In the earlier film, walking eyeball Mike Wazowski (voiced by Billy Crystal) and furry blue giant James Sullivan (John Goodman) worked as child scarers, creeping into bedrooms to harvest the screams that power the alternate world of Monstropolis. Sully’s accidental relationship with a human child nicknamed Boo led to a change in the Monstropolis status quo — and a change in Sully, who found himself in a surrogate-parent role. This has turned into a pattern for Pixar moves, which not only include the usual jokes and references aimed at parents, but also tell stories about parenting as its own adventure: learning to let go in Finding Nemo, watching kids grow up through the Toy Story series, and negotiating mother-daughter conflicts in Brave.

Monsters University goes back to a time before Mike and Sully met Boo, following their relationship as undergraduates at the hallowed institution of the title. They both have their eye on the school’s scaring program; Sully is a natural born scarer (and part of a family legacy at the university), while Mike has strived all of his life, desperate to prove himself worthy of the job. This sort of origin story often makes prequels feel restrictive and pat. But the decision to prequelize Monsters, Inc. turns out to be somewhat inspired: rather than fussing with the Sully-Boo relationship so lovingly detailed in the first film, Monsters University changes focus.

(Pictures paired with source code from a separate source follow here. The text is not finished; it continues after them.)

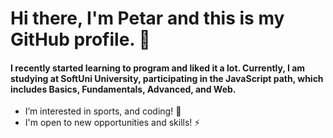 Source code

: #   Hi there, I'm Petar and this is my GitHub profile. 👋

#### I recently started learning to program and liked it a lot. Currently, I am studying at SoftUni University, participating in the JavaScript path, which includes Basics, Fundamentals, Advanced, and Web.


  - I’m interested in sports, and coding! 💪 
  - I'm open to new opportunities and skills! ⚡

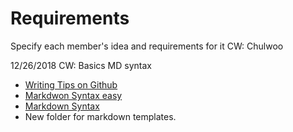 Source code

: # Requirements
Specify each member's idea and requirements for it
CW: Chulwoo

12/26/2018 CW: Basics MD syntax
- [Writing Tips on Github](https://help.github.com/categories/writing-on-github/)
- [Markdwon Syntax easy](https://guides.github.com/features/mastering-markdown/)
- [Markdown Syntax](https://help.github.com/articles/basic-writing-and-formatting-syntax/)
- New folder for markdown templates.
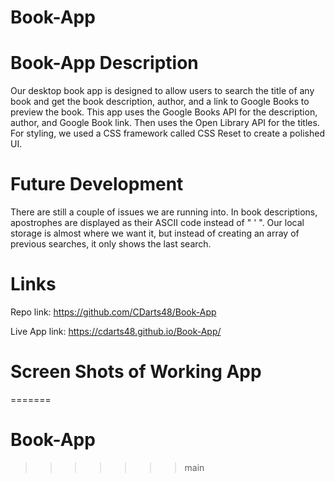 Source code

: # Book-App

# Book-App Description

Our desktop book app is designed to allow users to search the title of any book and get the book description, author, and a link to Google Books to preview the book. This app uses the Google Books API for the description, author, and Google Book link. Then uses the Open Library API for the titles. For styling, we used a CSS framework called CSS Reset to create a polished UI. 


# Future Development

There are still a couple of issues we are running into. In book descriptions, apostrophes are displayed as their ASCII code instead of " ' ". Our local storage is almost where we want it, but instead of creating an array of previous searches, it only shows the last search. 



# Links 

Repo link: https://github.com/CDarts48/Book-App

Live App link: https://cdarts48.github.io/Book-App/



# Screen Shots of Working App

=======
# Book-App
>>>>>>> main

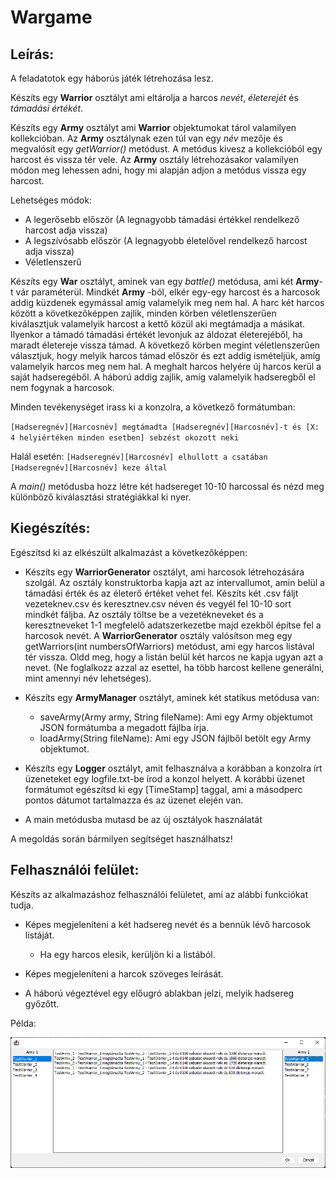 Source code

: # Wargame

## Leírás:

A feladatotok egy háborús játék létrehozása lesz.

Készíts egy **Warrior** osztályt ami eltárolja a harcos _nevét_, _életerejét_ és _támadási értékét_.

Készíts egy **Army** osztályt ami **Warrior** objektumokat tárol valamilyen kollekcióban. Az **Army** osztálynak
ezen túl van egy _név_ mezője és megvalósít egy _getWarrior()_ metódust. A metódus kivesz a kollekcióból egy harcost és
vissza tér vele. Az **Army** osztály létrehozásakor valamilyen módon meg lehessen adni, hogy mi alapján adjon a metódus
vissza egy harcost.

Lehetséges módok:

- A legerősebb először (A legnagyobb támadási értékkel rendelkező harcost adja vissza)
- A legszívósabb először (A legnagyobb életelővel rendelkező harcost adja vissza)
- Véletlenszerű

Készíts egy **War** osztályt, aminek van egy _battle()_ metódusa, ami két **Army**-t vár paraméterül. Mindkét **Army**
-ból, elkér egy-egy harcost és a harcosok addig küzdenek egymással amíg valamelyik meg nem hal. A harc két harcos között
a következőképpen zajlik, minden körben véletlenszerűen kiválasztjuk valamelyik harcost a kettő közül aki megtámadja a
másikat. Ilyenkor a támadó támadási értékét levonjuk az áldozat életerejéből, ha maradt életereje vissza támad. A
következő körben megint véletlenszerűen választjuk, hogy melyik harcos támad először és ezt addig ismételjük, amíg
valamelyik harcos meg nem hal. A meghalt harcos helyére új harcos kerül a saját hadseregéből. A háború addig zajlik,
amíg valamelyik hadseregből el nem fogynak a harcosok.

Minden tevékenységet irass ki a konzolra, a következő formátumban:

`[Hadseregnév][Harcosnév] megtámadta [Hadseregnév][Harcosnév]-t és [X: 4 helyiértéken minden esetben] sebzést okozott neki`

Halál esetén:
`[Hadseregnév][Harcosnév] elhullott a csatában [Hadseregnév][Harcosnév] keze által`

A _main()_ metódusba hozz létre két hadsereget 10-10 harcossal és nézd meg különböző kiválasztási stratégiákkal ki nyer.

## Kiegészítés:

Egészítsd ki az elkészült alkalmazást a következőképpen:

- Készíts egy **WarriorGenerator** osztályt, ami harcosok létrehozására szolgál. Az osztály konstruktorba kapja azt az
  intervallumot, amin belül a támadási érték és az életerő értéket vehet fel. Készíts két .csv fáljt vezeteknev.csv és
  keresztnev.csv néven és vegyél fel 10-10 sort mindkét fáljba. Az osztály töltse be a vezetékneveket és a
  keresztneveket 1-1 megfelelő adatszerkezetbe majd ezekből építse fel a harcosok nevét. A **WarriorGenerator** osztály
  valósítson meg egy getWarriors(int numbersOfWarriors) metódust, ami egy harcos listával tér vissza. Oldd meg, hogy a
  listán belül két harcos ne kapja ugyan azt a nevet. (Ne foglalkozz azzal az esettel, ha több harcost kellene
  generálni, mint amennyi név lehetséges).

- Készíts egy **ArmyManager** osztályt, aminek két statikus metódusa van:
    - saveArmy(Army army, String fileName): Ami egy Army objektumot JSON formátumba a megadott fájlba írja.
    - loadArmy(String fileName): Ami egy JSON fájlből betölt egy Army objektumot.

- Készíts egy **Logger** osztályt, amit felhasználva a korábban a konzolra írt üzeneteket egy logfile.txt-be írod a
  konzol helyett. A korábbi üzenet formátumot egészítsd ki egy [TimeStamp] taggal, ami a másodperc pontos dátumot
  tartalmazza és az üzenet elején van.

- A main metódusba mutasd be az új osztályok használatát

A megoldás során bármilyen segítséget használhatsz!

## Felhasználói felület:

Készíts az alkalmazáshoz felhasználói felületet, ami az alábbi funkciókat tudja.

- Képes megjeleníteni a két hadsereg nevét és a bennük lévő harcosok listáját.
  - Ha egy harcos elesik, kerüljön ki a listából.

- Képes megjeleníteni a harcok szöveges leírását.

- A háború végeztével egy előugró ablakban jelzi, melyik hadsereg győzőtt.

Példa: 

![](img.png) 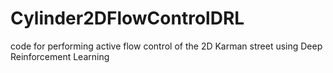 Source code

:# Cylinder2DFlowControlDRL
code for performing active flow control of the 2D Karman street using Deep Reinforcement Learning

As it considers the tension between Sully and Mike, one embodying innate ability and the other, hard work, a tension that shapes both characters’ efforts to fit in. in this, Monsters University recalls a pair of Brad Bird films, Ratatouille (2007) and The Incredibles (2004), both taking the perspective of naturally gifted characters. Mike is not gifted, at least not in the area he wants so badly to conquer. He’s smart, tenacious, friendly… but not very scary. Movies for children — movies in general, really — so rarely break from chronicles of dreams fulfilled to deal with every day disappointment that Monsters University, in its G-rated way, feels both subversive and oddly realistic.

Still, the movie’s meshing of kids’ entertainment and adult-friendly themes lacks the grace of the best Pixar works. Sometimes the screenplay by Robert Baird, Daniel Gerson, and director Don Scanlon, hits the Mike/Sully contrast too square on the nose. Moreover, the joke-writing isn’t up to the level of the Toy Story sequels. It relies less on wit than silliness and whimsy, both given ample showcase here through a pack of inventive and colorful new monster designs, particularly the members of an obligatory frat full of misfits befriended by Mike and Sully.

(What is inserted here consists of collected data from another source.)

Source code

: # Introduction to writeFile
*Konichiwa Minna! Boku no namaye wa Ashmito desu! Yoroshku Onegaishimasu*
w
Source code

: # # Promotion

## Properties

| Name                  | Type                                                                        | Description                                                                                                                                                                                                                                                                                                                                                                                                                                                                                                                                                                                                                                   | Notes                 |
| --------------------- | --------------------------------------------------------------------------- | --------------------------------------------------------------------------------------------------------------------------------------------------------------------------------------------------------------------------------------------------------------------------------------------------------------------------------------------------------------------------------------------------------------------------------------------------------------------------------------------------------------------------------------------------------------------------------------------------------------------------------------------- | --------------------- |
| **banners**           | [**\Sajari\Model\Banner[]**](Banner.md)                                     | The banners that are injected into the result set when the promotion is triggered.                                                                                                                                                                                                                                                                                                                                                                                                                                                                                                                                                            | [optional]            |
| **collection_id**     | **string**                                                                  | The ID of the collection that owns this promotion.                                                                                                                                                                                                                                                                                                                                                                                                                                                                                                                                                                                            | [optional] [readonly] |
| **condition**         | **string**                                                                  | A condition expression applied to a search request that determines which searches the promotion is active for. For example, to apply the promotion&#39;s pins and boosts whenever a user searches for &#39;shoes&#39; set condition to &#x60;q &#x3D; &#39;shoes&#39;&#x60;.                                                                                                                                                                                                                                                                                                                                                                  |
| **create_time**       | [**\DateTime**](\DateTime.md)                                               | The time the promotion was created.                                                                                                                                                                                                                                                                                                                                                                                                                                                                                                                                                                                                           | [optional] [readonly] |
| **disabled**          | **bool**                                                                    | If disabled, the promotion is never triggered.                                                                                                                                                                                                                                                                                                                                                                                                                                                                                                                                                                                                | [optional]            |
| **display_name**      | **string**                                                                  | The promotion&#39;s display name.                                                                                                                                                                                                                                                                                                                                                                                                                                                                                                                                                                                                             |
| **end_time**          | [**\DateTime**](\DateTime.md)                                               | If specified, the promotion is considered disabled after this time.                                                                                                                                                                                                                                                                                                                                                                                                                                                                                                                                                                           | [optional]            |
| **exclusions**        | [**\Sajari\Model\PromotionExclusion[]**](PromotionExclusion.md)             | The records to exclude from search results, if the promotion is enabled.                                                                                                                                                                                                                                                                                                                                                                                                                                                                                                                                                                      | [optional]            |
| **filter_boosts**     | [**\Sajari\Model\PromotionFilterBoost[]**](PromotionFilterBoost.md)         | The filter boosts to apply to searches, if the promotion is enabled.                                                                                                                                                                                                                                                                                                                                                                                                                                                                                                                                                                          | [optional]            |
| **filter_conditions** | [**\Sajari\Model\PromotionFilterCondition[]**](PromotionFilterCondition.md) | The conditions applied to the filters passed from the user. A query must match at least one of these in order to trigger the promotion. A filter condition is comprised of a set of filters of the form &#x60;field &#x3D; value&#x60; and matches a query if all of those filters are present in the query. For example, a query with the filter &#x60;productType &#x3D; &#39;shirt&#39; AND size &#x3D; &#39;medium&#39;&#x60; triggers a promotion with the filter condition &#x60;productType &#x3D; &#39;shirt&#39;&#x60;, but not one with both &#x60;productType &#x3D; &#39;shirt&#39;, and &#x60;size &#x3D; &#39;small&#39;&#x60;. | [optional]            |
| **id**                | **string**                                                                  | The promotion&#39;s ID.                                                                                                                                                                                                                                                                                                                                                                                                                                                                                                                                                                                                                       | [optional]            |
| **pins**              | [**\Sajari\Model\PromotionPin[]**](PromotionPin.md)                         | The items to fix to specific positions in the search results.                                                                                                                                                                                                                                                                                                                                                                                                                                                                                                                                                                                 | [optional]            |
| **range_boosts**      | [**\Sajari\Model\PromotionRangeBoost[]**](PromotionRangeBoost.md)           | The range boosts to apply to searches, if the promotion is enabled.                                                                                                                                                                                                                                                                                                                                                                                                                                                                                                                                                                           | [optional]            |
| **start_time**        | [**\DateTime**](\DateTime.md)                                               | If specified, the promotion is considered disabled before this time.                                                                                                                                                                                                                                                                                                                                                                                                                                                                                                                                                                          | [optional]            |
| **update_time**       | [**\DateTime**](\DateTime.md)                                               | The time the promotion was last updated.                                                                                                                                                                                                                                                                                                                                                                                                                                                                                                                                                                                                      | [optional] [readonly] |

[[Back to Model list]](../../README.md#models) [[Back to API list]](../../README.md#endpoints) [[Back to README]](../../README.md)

Scanlon and company run through the college clichés (wild parties, late-night mischief, mean frat guys) with energy, but never transcend them. The project also functions as a campus-appropriate reunion, of sorts; the voice cast includes not just Crystal, Goodman, and Steve Buscemi from the original Monsters, but also Dave Foley from A Bug’s Life, Peter Sohn, an animator who also did a voice for Ratatouille, and Bonnie Hunt from Cars. These are all comforting presences, as are the recognizable comedians who join them (Aubrey Plaza, Charlie Day, and Bobby Moynihan, among others).

Like almost any Pixar production, Monsters University mixes the familiar and the innovative into something warm and appealing. The movie makes another case too, in Sully and Mike’s shared story, that it’s okay to be less than great in every way.